__Work item__
Once the line holding "- Si la respuesta es **no**, se" is found in the listing below, write it out and each later line exactly, up to and including the one holding "10. Asignar tarea".

__Task material__

== == ==

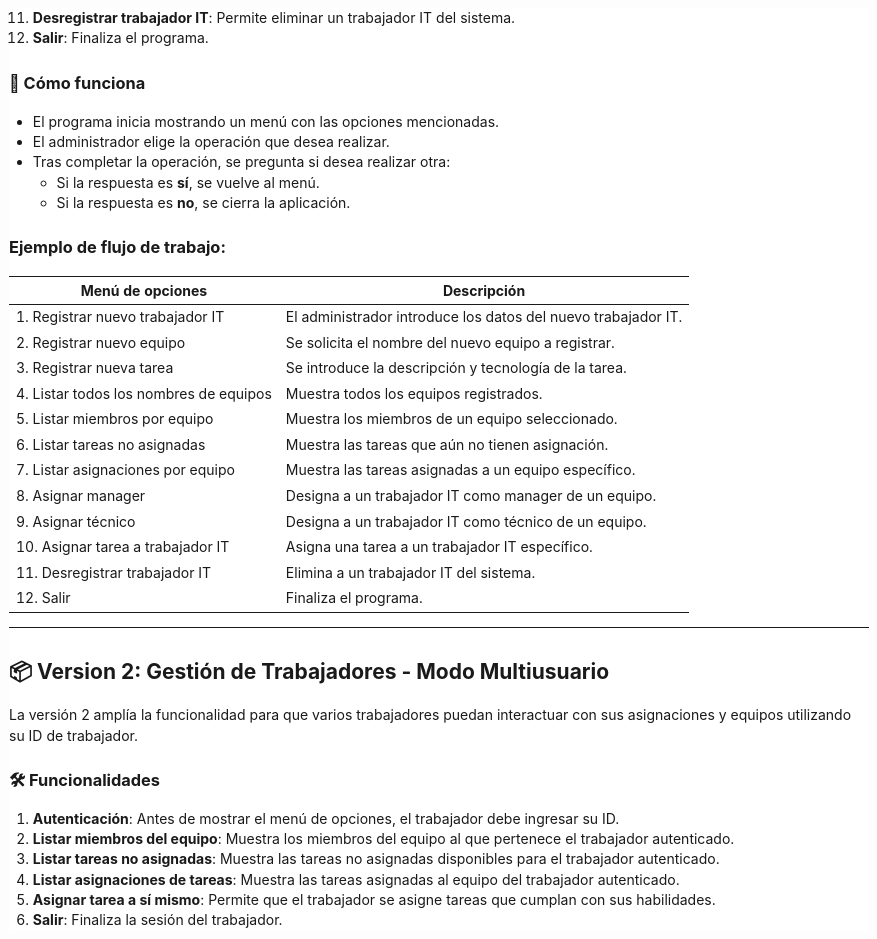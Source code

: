 11. **Desregistrar trabajador IT**: Permite eliminar un trabajador IT del sistema.
12. **Salir**: Finaliza el programa.

### 🧭 Cómo funciona
- El programa inicia mostrando un menú con las opciones mencionadas.
- El administrador elige la operación que desea realizar.
- Tras completar la operación, se pregunta si desea realizar otra:
  - Si la respuesta es **sí**, se vuelve al menú.
  - Si la respuesta es **no**, se cierra la aplicación.

### Ejemplo de flujo de trabajo:

| Menú de opciones           | Descripción                                              |
| -------------------------- | -------------------------------------------------------- |
| 1. Registrar nuevo trabajador IT | El administrador introduce los datos del nuevo trabajador IT. |
| 2. Registrar nuevo equipo       | Se solicita el nombre del nuevo equipo a registrar.      |
| 3. Registrar nueva tarea        | Se introduce la descripción y tecnología de la tarea.    |
| 4. Listar todos los nombres de equipos | Muestra todos los equipos registrados.                    |
| 5. Listar miembros por equipo   | Muestra los miembros de un equipo seleccionado.          |
| 6. Listar tareas no asignadas   | Muestra las tareas que aún no tienen asignación.        |
| 7. Listar asignaciones por equipo| Muestra las tareas asignadas a un equipo específico.     |
| 8. Asignar manager              | Designa a un trabajador IT como manager de un equipo.    |
| 9. Asignar técnico              | Designa a un trabajador IT como técnico de un equipo.    |
| 10. Asignar tarea a trabajador IT | Asigna una tarea a un trabajador IT específico.         |
| 11. Desregistrar trabajador IT   | Elimina a un trabajador IT del sistema.                  |
| 12. Salir                       | Finaliza el programa.                                   |

---

## 📦 Version 2: Gestión de Trabajadores - Modo Multiusuario

La versión 2 amplía la funcionalidad para que varios trabajadores puedan interactuar con sus asignaciones y equipos utilizando su ID de trabajador.

### 🛠️ Funcionalidades
1. **Autenticación**: Antes de mostrar el menú de opciones, el trabajador debe ingresar su ID.
2. **Listar miembros del equipo**: Muestra los miembros del equipo al que pertenece el trabajador autenticado.
3. **Listar tareas no asignadas**: Muestra las tareas no asignadas disponibles para el trabajador autenticado.
4. **Listar asignaciones de tareas**: Muestra las tareas asignadas al equipo del trabajador autenticado.
5. **Asignar tarea a sí mismo**: Permite que el trabajador se asigne tareas que cumplan con sus habilidades.
6. **Salir**: Finaliza la sesión del trabajador.
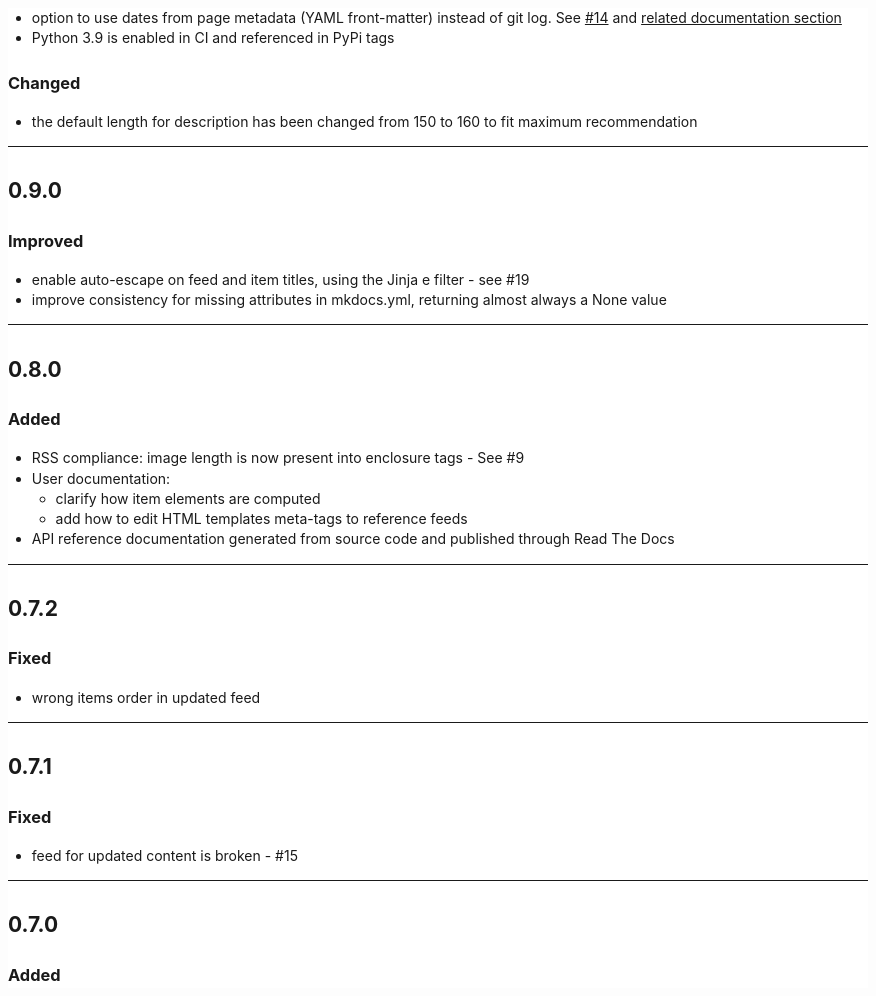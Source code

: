* option to use dates from page metadata (YAML front-matter) instead of git log. See [#14](https://github.com/Guts/mkdocs-rss-plugin/pull/14) and [related documentation section](https://guts.github.io/mkdocs-rss-plugin/configuration/#dates-overriding)
* Python 3.9 is enabled in CI and referenced in PyPi tags

### Changed

* the default length for description has been changed from 150 to 160 to fit maximum recommendation

----

## 0.9.0

### Improved

* enable auto-escape on feed and item titles, using the Jinja e filter - see #19
* improve consistency for missing attributes in mkdocs.yml, returning almost always a None value

----

## 0.8.0

### Added

* RSS compliance: image length is now present into enclosure tags - See #9
* User documentation:
  * clarify how item elements are computed
  * add how to edit HTML templates meta-tags to reference feeds
* API reference documentation generated from source code and published through Read The Docs

----

## 0.7.2

### Fixed

* wrong items order in updated feed

----

## 0.7.1

### Fixed

* feed for updated content is broken - #15

----

## 0.7.0

### Added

== == ==

__Exercise response__
  - Si la respuesta es **no**, se cierra la aplicación.

### Ejemplo de flujo de trabajo:

| Menú de opciones           | Descripción                                              |
| -------------------------- | -------------------------------------------------------- |
| 1. Registrar nuevo trabajador IT | El administrador introduce los datos del nuevo trabajador IT. |
| 2. Registrar nuevo equipo       | Se solicita el nombre del nuevo equipo a registrar.      |
| 3. Registrar nueva tarea        | Se introduce la descripción y tecnología de la tarea.    |
| 4. Listar todos los nombres de equipos | Muestra todos los equipos registrados.                    |
| 5. Listar miembros por equipo   | Muestra los miembros de un equipo seleccionado.          |
| 6. Listar tareas no asignadas   | Muestra las tareas que aún no tienen asignación.        |
| 7. Listar asignaciones por equipo| Muestra las tareas asignadas a un equipo específico.     |
| 8. Asignar manager              | Designa a un trabajador IT como manager de un equipo.    |
| 9. Asignar técnico              | Designa a un trabajador IT como técnico de un equipo.    |
| 10. Asignar tarea a trabajador IT | Asigna una tarea a un trabajador IT específico.         |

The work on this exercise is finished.